As Sonatas Op. 120, n.º 1 e 2, de Johannes Brahms, constituem uma obra-chave na história do instrumento, que Luís Sampaio e João Mesquita fazem questão de destacar, executando os três movimentos da segunda destas sonatas.
Do programa do concerto fará também parte a última obra que o compositor e pianista francês Francis Poulenc completou antes de morrer, a Sonata para Clarinete e Piano, FP 184 (1962), escrita para o clarinetista de jazz Benny Goodman e dedicada à memória do compositor suíço Arthur Honegger.
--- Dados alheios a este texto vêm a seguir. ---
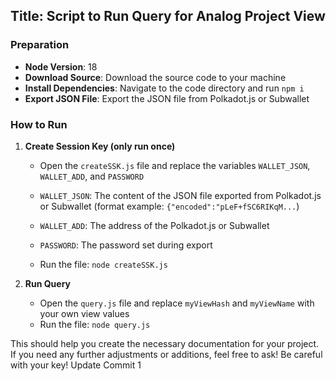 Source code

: ## Title: Script to Run Query for Analog Project View

### Preparation
- **Node Version**: 18
- **Download Source**: Download the source code to your machine
- **Install Dependencies**: Navigate to the code directory and run `npm i`
- **Export JSON File**: Export the JSON file from Polkadot.js or Subwallet

### How to Run
1. **Create Session Key (only run once)**
    - Open the `createSSK.js` file and replace the variables `WALLET_JSON`, `WALLET_ADD`, and `PASSWORD`
    - `WALLET_JSON`: The content of the JSON file exported from Polkadot.js or Subwallet (format example: `{"encoded":"pLeF+fSC6RIKqM...`)
    - `WALLET_ADD`: The address of the Polkadot.js or Subwallet
    - `PASSWORD`: The password set during export

    - Run the file: `node createSSK.js`

2. **Run Query**
    - Open the `query.js` file and replace `myViewHash` and `myViewName` with your own view values
    - Run the file: `node query.js`

This should help you create the necessary documentation for your project. If you need any further adjustments or additions, feel free to ask!
Be careful with your key!
Update 
Commit 1

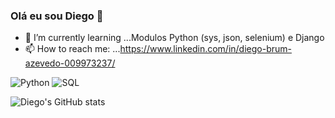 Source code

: ### Olá eu sou Diego 👋
- 🌱 I’m currently learning ...Modulos Python (sys, json, selenium) e Django
- 📫 How to reach me: ...https://www.linkedin.com/in/diego-brum-azevedo-009973237/

<!--
**diegobrm8/diegobrm8** is a ✨ _special_ ✨ repository because its `README.md` (this file) appears on your GitHub profile.


- 🌱 I’m currently learning ...Modulos Python (sys, json, selenium) e Django
- 📫 How to reach me: ...https://www.linkedin.com/in/diego-brum-azevedo-009973237/
-->
![Python](https://img.shields.io/badge/Python-14354C?style=for-the-badge&logo=python&logoColor=white)
![SQL](https://img.shields.io/badge/SQL-00000F?style=for-the-badge&logo=sql&logoColor=white)


![Diego's GitHub stats](https://github-readme-stats.vercel.app/api?username=diegobrm8&show_icons=true&theme=radical)
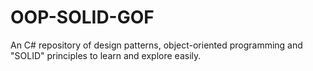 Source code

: # OOP-SOLID-GOF
An C# repository of design patterns, object-oriented programming and "SOLID" principles to learn and explore easily.
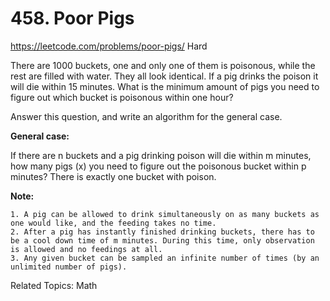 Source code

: # 458. Poor Pigs
<https://leetcode.com/problems/poor-pigs/>
Hard


There are 1000 buckets, one and only one of them is poisonous, while the rest are filled with water. They all look identical. If a pig drinks the poison it will die within 15 minutes. What is the minimum amount of pigs you need to figure out which bucket is poisonous within one hour?

Answer this question, and write an algorithm for the general case.

 

**General case:**

If there are n buckets and a pig drinking poison will die within m minutes, how many pigs (x) you need to figure out the poisonous bucket within p minutes? There is exactly one bucket with poison.

 

**Note:**

    1. A pig can be allowed to drink simultaneously on as many buckets as one would like, and the feeding takes no time.
    2. After a pig has instantly finished drinking buckets, there has to be a cool down time of m minutes. During this time, only observation is allowed and no feedings at all.
    3. Any given bucket can be sampled an infinite number of times (by an unlimited number of pigs).

Related Topics: Math
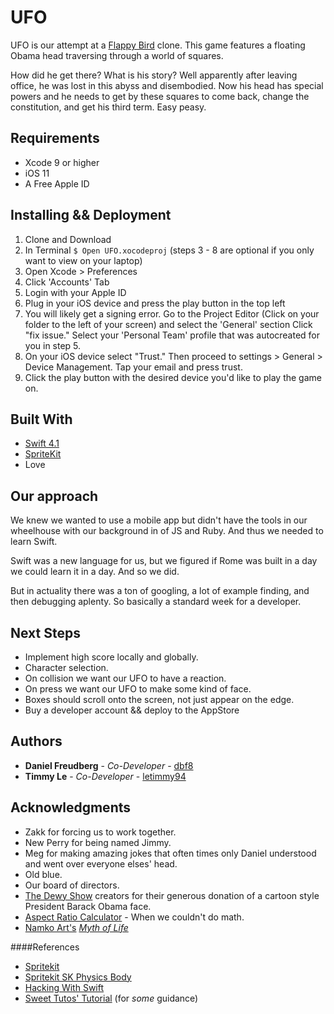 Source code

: # UFO

UFO is our attempt at a [Flappy Bird](https://en.wikipedia.org/wiki/Flappy_Bird) clone.
This game features a floating Obama head traversing through a world of squares.

How did he get there? What is his story? Well apparently after leaving office, he was lost in this abyss and disembodied. Now his head has special powers and he needs to get by these squares to come back, change the constitution, and get his third term. Easy peasy.

## Requirements

* Xcode 9 or higher
* iOS 11
* A Free Apple ID

## Installing && Deployment

1.  Clone and Download
2.  In Terminal `$ Open UFO.xocodeproj`
    (steps 3 - 8 are optional if you only want to view on your laptop)
3.  Open Xcode > Preferences
4.  Click 'Accounts' Tab
5.  Login with your Apple ID
6.  Plug in your iOS device and press the play button in the top left
7.  You will likely get a signing error. Go to the Project Editor (Click on your folder to the left of your screen) and select the 'General' section Click "fix issue." Select your 'Personal Team' profile that was autocreated for you in step 5.
8.  On your iOS device select "Trust." Then proceed to settings > General > Device Management. Tap your email and press trust.
9.  Click the play button with the desired device you'd like to play the game on.

## Built With

* [Swift 4.1](https://developer.apple.com/library/content/documentation/Swift/Conceptual/Swift_Programming_Language/index.html)
* [SpriteKit](https://developer.apple.com/documentation/spritekit)
* Love

## Our approach

We knew we wanted to use a mobile app but didn't have the tools in our wheelhouse with our background in of JS and Ruby. And thus we needed to learn Swift.

Swift was a new language for us, but we figured if Rome was built in a day we could learn it in a day. And so we did.

But in actuality there was a ton of googling, a lot of example finding, and then debugging aplenty. So basically a standard week for a developer.

## Next Steps

* Implement high score locally and globally.
* Character selection.
* On collision we want our UFO to have a reaction.
* On press we want our UFO to make some kind of face.
* Boxes should scroll onto the screen, not just appear on the edge.
* Buy a developer account && deploy to the AppStore

## Authors

* **Daniel Freudberg** - _Co-Developer_ - [dbf8](https://github.com/dbf8)
* **Timmy Le** - _Co-Developer_ - [letimmy94](https://github.com/letimmy94)

## Acknowledgments

* Zakk for forcing us to work together.
* New Perry for being named Jimmy.
* Meg for making amazing jokes that often times only Daniel understood and went over everyone elses' head.
* Old blue.
* Our board of directors.
* [The Dewy Show](https://www.youtube.com/user/dewy8show) creators for their generous donation of a cartoon style President Barack Obama face.
* [Aspect Ratio Calculator](https://andrew.hedges.name/experiments/aspect_ratio/) - When we couldn't do math.
* [Namko Art's](https://namkoart.deviantart.com/) [_Myth of Life_](https://namkoart.deviantart.com/art/Myth-of-Life-102607782)

####References

* [Spritekit](https://developer.apple.com/documentation/spritekit)
* [Spritekit SK Physics Body](https://developer.apple.com/documentation/spritekit/skphysicsbody)
* [Hacking With Swift](https://www.hackingwithswift.com/read/11/5/collision-detection-skphysicscontactdelegate)
* [Sweet Tutos' Tutorial](http://sweettutos.com/2017/03/09/build-your-own-flappy-bird-game-with-swift-3-and-spritekit/) (for _some_ guidance)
Com uma mistura de tradição, inovação e uma pitada de irreverência, desta obra poderá dizer-se que representa o espírito do século, oferecendo ainda alguns momentos de beleza lírica.
Luís Sampaio e João Mesquita dedicam também a sua atenção a um compositor português. Telmo Marques, na sua Sonata in Acrylic para Clarinete e Piano (2012), opta por contrastes vivos, equilibrando lirismo com energia rítmica. A escolha do título, “em acrílico”, evoca a ideia de cor e textura — como se cada andamento fosse um quadro sonoro pintado com intenções expressivas distintas.
A entrada é livre.
Sobre Luís Pedro SampaioIniciou os seus estudos no Conservatório de Música de Felgueiras, de onde é natural, e frequentou a Academia de Música José Atalaya, em Fafe, a Escola Superior de Artes Aplicadas do Instituto Politécnico de Castelo Branco, e obteve o grau de mestre em Ensino de Música pela Escola Superior de Artes Aplicadas (ESART), em Castelo Branco. Premiado com distinção em diversos concursos nacionais e internacionais, participou no Festival Penderecki Musik: Akademiewestfalen na Alemanha e foi admitido como clarinete suplente para o Estágio Gulbenkian Orquestra e na Neue Philarmonie München. Ficou como residente na The World Orchestra, Orquestra da Costa Atlântica, Orquestra Académica Filarmónica Portuguesa e clarinete suplente para o Estágio Gulbenkian para Orquestra.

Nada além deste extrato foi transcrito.